Say how many lines in the records include the string "that", adding no other words.
○ ○ ○ ○ ○ ○ ○
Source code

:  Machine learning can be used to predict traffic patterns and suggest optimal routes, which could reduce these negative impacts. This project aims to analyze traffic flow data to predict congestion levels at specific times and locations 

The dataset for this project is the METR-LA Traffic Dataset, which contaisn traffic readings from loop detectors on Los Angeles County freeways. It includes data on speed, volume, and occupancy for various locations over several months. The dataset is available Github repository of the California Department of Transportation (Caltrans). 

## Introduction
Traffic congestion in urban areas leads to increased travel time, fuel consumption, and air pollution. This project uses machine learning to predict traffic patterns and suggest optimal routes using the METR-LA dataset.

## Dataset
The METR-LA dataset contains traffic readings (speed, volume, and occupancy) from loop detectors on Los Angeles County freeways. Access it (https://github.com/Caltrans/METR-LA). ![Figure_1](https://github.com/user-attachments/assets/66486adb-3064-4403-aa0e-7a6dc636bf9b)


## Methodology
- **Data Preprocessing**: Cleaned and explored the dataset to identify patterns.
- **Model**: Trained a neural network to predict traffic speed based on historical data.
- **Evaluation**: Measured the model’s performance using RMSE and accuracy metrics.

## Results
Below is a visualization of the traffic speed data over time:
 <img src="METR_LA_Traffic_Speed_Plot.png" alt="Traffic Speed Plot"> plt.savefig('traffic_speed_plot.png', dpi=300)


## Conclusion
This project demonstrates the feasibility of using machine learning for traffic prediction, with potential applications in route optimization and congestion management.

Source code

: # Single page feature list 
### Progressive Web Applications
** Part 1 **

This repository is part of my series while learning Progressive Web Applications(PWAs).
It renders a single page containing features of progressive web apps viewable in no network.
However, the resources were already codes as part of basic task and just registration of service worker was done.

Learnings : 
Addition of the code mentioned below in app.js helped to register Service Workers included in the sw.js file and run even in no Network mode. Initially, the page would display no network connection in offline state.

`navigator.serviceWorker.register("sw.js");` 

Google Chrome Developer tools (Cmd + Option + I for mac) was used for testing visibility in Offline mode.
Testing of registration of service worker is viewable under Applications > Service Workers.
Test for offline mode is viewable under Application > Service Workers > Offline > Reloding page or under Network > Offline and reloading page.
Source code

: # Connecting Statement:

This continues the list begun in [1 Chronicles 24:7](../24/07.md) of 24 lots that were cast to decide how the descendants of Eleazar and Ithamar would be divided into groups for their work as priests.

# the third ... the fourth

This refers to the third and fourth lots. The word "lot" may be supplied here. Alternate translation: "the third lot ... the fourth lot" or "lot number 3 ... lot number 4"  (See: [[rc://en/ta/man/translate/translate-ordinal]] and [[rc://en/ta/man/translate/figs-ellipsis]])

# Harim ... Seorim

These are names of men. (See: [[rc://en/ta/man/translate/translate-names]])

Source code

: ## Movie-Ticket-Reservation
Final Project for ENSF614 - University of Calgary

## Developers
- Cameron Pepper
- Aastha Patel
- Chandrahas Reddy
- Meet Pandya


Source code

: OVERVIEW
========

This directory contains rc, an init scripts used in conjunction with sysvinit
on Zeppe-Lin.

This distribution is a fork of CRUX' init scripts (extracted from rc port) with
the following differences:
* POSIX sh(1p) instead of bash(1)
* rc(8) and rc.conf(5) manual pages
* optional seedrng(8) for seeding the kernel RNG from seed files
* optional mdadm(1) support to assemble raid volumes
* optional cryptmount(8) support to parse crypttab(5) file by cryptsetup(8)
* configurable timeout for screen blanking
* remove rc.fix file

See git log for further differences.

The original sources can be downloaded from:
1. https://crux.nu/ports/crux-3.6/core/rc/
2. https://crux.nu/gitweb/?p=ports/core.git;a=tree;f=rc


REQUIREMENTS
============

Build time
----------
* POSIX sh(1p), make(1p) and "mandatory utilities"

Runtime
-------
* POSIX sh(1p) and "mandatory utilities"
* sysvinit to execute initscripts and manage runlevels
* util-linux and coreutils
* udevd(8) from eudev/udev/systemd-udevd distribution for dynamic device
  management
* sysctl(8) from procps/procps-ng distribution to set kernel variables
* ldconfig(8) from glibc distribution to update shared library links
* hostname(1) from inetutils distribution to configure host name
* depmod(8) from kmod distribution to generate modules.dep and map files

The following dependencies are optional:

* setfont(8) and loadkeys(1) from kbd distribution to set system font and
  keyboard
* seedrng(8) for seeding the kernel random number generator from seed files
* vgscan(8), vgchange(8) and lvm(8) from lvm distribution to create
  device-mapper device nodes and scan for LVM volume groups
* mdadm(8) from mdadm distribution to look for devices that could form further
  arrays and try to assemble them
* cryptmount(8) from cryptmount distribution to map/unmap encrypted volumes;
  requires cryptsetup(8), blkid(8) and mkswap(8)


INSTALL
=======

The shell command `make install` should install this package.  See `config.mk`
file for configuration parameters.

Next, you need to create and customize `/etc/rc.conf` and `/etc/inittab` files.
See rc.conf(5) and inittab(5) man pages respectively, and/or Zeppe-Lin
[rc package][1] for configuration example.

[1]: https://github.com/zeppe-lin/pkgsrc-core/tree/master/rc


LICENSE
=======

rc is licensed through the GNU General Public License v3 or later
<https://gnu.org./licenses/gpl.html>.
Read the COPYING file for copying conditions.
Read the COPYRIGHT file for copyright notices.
○ ○ ○ ○ ○ ○ ○
◆ **EXERCISE SOLUTION**
2